:: WHAT YOU WILL DO ::
Transcribe the records below word for word, leaving every picture out.

:: SUPPLIED ENTRIES ::

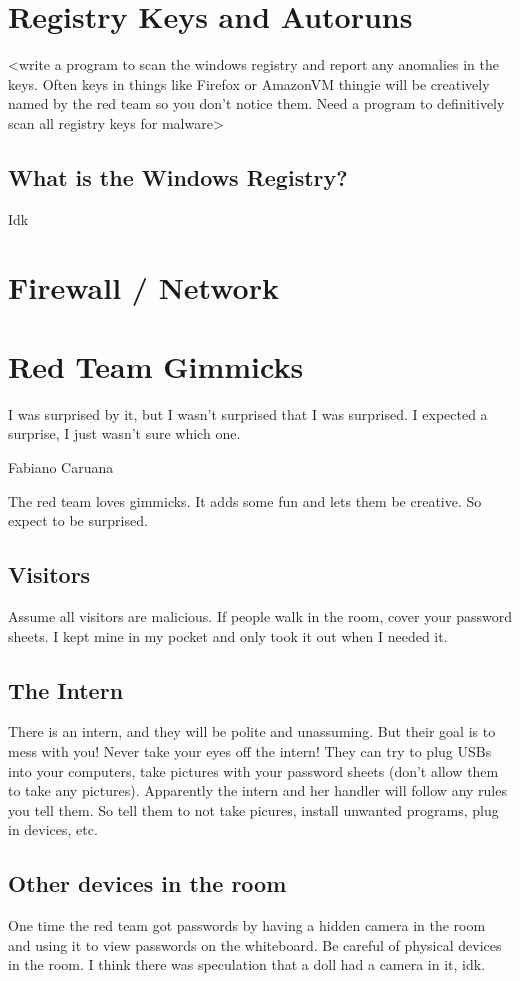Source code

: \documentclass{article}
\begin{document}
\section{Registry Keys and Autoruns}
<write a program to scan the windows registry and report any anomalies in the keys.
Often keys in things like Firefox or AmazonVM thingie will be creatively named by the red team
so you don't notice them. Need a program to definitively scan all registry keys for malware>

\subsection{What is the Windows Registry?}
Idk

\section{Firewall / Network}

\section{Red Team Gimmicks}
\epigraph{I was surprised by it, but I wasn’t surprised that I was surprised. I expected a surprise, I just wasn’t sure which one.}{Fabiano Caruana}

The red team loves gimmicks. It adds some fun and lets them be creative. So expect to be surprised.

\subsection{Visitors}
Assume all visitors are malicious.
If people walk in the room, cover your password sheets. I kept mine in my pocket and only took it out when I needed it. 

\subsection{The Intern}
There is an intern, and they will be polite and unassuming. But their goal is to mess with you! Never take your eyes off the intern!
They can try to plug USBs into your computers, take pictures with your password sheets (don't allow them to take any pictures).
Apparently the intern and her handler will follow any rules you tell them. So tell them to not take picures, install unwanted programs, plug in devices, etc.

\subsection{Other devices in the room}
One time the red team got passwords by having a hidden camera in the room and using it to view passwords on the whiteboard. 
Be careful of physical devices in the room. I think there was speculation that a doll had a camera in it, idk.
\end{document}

:: SOLUTION TO THIS EXERCISE ::
Source code

: \documentclass{article}
\begin{document}
\section{Registry Keys and Autoruns}
<write a program to scan the windows registry and report any anomalies in the keys.
Often keys in things like Firefox or AmazonVM thingie will be creatively named by the red team
so you don't notice them. Need a program to definitively scan all registry keys for malware>

\subsection{What is the Windows Registry?}
Idk

\section{Firewall / Network}

\section{Red Team Gimmicks}
\epigraph{I was surprised by it, but I wasn’t surprised that I was surprised. I expected a surprise, I just wasn’t sure which one.}{Fabiano Caruana}

The red team loves gimmicks. It adds some fun and lets them be creative. So expect to be surprised.

\subsection{Visitors}
Assume all visitors are malicious.
If people walk in the room, cover your password sheets. I kept mine in my pocket and only took it out when I needed it. 

\subsection{The Intern}
There is an intern, and they will be polite and unassuming. But their goal is to mess with you! Never take your eyes off the intern!
They can try to plug USBs into your computers, take pictures with your password sheets (don't allow them to take any pictures).
Apparently the intern and her handler will follow any rules you tell them. So tell them to not take picures, install unwanted programs, plug in devices, etc.

\subsection{Other devices in the room}
One time the red team got passwords by having a hidden camera in the room and using it to view passwords on the whiteboard. 
Be careful of physical devices in the room. I think there was speculation that a doll had a camera in it, idk.
\end{document}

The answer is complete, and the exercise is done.